I should have more to say later today on Sy Hersh's
blockbuster piece on the death of Osama Bin Laden. Hersh contends that the official story is wrong, as I'm sure it is. But I have to ask: Why are so many people (
CNN, for example) paying attention to what Hersh has to say
now? When he revealed that the "Assad used sarin" story was bogus, we heard crickets. Apparently, if an investigative journalist wants attention, he should write something that plugs into a neocon narrative.
Hersh contends that Pakistan was "in on it" from the start. Actually, there was subtle-but-substantial evidence for that idea back in 2011, as I noted in
this post.
One name is conspicuous by its absence in Hersh's piece: CIA Director Porter Goss. Am I the only one who recalls Goss' 2005 claim that he had "an excellent idea" where Bin Laden was?
Now let's play "Identify the Mystery Man"...
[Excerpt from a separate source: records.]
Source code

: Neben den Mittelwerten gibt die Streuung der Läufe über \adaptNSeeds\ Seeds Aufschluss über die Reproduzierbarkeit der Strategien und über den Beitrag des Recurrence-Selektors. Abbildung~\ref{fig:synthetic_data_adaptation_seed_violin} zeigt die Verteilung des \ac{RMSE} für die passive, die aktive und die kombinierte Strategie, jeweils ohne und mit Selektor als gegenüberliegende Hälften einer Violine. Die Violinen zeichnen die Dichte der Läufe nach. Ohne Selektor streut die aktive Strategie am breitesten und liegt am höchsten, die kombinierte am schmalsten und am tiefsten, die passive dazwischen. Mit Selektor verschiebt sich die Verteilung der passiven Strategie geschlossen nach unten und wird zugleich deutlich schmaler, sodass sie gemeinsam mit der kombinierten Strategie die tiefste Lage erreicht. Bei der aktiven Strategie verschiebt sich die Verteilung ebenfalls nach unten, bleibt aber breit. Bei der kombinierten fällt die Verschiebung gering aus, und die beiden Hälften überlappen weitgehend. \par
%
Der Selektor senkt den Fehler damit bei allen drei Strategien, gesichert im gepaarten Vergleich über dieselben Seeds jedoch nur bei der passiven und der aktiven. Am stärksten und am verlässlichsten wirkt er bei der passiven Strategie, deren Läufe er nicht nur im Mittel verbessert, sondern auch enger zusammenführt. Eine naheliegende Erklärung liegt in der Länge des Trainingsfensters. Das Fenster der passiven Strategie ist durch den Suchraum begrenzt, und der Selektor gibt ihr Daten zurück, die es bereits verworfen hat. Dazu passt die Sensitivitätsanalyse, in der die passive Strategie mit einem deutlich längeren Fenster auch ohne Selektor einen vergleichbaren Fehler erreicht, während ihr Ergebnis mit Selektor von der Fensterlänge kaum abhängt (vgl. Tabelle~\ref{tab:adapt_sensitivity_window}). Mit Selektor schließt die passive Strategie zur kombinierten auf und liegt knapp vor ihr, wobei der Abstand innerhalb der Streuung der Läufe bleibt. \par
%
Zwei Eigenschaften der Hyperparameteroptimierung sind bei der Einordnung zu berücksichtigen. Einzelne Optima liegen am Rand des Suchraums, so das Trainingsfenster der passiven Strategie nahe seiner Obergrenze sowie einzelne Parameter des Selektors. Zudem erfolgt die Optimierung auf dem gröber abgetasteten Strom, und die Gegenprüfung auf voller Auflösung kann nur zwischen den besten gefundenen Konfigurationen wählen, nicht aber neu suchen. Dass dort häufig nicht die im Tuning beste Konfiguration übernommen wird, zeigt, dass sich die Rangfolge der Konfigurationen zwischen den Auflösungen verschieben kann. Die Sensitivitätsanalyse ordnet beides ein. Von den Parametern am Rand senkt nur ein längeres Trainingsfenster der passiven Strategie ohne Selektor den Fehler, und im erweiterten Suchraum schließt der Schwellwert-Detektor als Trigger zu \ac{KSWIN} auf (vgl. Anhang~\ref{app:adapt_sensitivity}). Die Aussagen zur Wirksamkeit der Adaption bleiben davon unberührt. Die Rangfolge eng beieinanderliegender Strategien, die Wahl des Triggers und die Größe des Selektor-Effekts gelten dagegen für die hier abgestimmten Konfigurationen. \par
The major US source for the account that follows is a retired senior intelligence official who was knowledgeable about the initial intelligence about bin Laden’s presence in Abbottabad. He also was privy to many aspects of the Seals’ training for the raid, and to the various after-action reports.
Goss retired as CIA Director in 2006. Could he have learned about this stuff in 2011? Possibly. The same could be said of Michael Hayden (retired 2009). Leon Panetta
definitely would have known, but I can't imagine Panetta saying anything that might endanger Hillary's candidacy.